**Material for this exercise:**
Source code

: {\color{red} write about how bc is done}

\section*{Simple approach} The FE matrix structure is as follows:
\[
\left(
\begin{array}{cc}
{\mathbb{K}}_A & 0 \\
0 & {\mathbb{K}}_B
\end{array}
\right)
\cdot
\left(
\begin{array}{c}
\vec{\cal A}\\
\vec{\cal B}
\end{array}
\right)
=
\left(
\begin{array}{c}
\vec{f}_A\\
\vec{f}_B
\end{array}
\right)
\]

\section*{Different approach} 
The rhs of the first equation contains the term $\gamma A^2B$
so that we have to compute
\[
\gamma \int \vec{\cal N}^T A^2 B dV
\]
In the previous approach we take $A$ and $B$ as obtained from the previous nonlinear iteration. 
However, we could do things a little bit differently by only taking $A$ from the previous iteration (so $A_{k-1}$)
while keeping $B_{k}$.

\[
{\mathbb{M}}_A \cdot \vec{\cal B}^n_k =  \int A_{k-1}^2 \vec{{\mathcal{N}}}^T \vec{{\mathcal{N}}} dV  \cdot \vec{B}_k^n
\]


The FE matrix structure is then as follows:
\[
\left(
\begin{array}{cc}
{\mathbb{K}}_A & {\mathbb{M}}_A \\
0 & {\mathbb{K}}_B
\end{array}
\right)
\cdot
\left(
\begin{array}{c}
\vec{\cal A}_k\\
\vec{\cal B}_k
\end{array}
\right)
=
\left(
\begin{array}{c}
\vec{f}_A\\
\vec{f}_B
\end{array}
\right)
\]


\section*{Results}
...
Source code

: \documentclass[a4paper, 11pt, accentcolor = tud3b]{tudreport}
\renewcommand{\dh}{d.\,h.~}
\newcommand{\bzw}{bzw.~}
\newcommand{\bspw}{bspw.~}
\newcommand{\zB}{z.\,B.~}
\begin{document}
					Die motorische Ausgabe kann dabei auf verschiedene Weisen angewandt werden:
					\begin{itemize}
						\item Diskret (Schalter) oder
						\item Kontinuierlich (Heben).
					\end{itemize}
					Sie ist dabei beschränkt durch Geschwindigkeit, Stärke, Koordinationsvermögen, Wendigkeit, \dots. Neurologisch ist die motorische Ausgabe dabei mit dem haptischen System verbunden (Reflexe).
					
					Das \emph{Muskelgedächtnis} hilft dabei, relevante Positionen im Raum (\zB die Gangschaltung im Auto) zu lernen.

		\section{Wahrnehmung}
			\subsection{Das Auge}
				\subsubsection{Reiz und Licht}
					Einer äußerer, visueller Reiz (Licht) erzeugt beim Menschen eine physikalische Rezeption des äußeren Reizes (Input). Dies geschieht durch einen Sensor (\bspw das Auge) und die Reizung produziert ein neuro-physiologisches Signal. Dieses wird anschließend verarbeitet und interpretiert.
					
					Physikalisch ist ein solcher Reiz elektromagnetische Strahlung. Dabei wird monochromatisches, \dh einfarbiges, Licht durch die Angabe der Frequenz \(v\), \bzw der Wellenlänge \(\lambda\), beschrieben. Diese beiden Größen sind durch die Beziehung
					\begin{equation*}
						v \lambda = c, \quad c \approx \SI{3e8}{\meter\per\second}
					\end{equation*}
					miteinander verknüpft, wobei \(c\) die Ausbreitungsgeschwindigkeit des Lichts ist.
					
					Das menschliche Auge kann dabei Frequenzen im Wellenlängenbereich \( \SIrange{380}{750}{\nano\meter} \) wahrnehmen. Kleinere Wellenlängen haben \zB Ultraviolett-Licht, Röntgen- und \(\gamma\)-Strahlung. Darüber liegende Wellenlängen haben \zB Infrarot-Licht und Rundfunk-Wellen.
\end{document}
==
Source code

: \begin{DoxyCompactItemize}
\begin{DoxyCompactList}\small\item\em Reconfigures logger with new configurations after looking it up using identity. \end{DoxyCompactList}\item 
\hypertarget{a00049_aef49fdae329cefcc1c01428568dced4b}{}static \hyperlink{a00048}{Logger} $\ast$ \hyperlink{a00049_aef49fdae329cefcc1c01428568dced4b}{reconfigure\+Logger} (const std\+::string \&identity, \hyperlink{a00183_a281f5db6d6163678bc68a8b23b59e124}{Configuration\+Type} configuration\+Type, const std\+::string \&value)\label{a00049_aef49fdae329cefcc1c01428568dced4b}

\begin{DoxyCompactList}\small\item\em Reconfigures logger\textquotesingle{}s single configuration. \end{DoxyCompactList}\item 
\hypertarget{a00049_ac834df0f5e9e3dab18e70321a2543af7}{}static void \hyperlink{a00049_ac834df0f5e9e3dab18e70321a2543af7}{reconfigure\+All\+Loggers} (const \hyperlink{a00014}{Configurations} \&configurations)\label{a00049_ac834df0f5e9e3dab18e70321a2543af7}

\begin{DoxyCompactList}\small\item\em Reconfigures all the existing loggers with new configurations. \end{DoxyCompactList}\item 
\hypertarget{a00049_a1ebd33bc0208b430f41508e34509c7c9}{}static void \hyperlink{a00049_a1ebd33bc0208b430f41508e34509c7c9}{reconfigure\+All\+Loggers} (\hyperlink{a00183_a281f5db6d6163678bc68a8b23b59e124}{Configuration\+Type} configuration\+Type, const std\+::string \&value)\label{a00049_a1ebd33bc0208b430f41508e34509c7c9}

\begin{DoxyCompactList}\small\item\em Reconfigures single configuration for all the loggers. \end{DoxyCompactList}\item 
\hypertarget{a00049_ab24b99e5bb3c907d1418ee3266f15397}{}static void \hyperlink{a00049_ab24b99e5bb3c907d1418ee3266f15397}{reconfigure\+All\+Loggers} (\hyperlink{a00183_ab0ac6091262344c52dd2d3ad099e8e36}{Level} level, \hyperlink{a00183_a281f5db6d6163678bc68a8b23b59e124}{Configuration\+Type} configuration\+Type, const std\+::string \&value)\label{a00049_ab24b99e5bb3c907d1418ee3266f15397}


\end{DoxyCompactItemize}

**What is needed:** Copy each line of the data above that holds "equation".

**Answer box:**
The rhs of the first equation contains the term $\gamma A^2B$
					\begin{equation*}
					\end{equation*}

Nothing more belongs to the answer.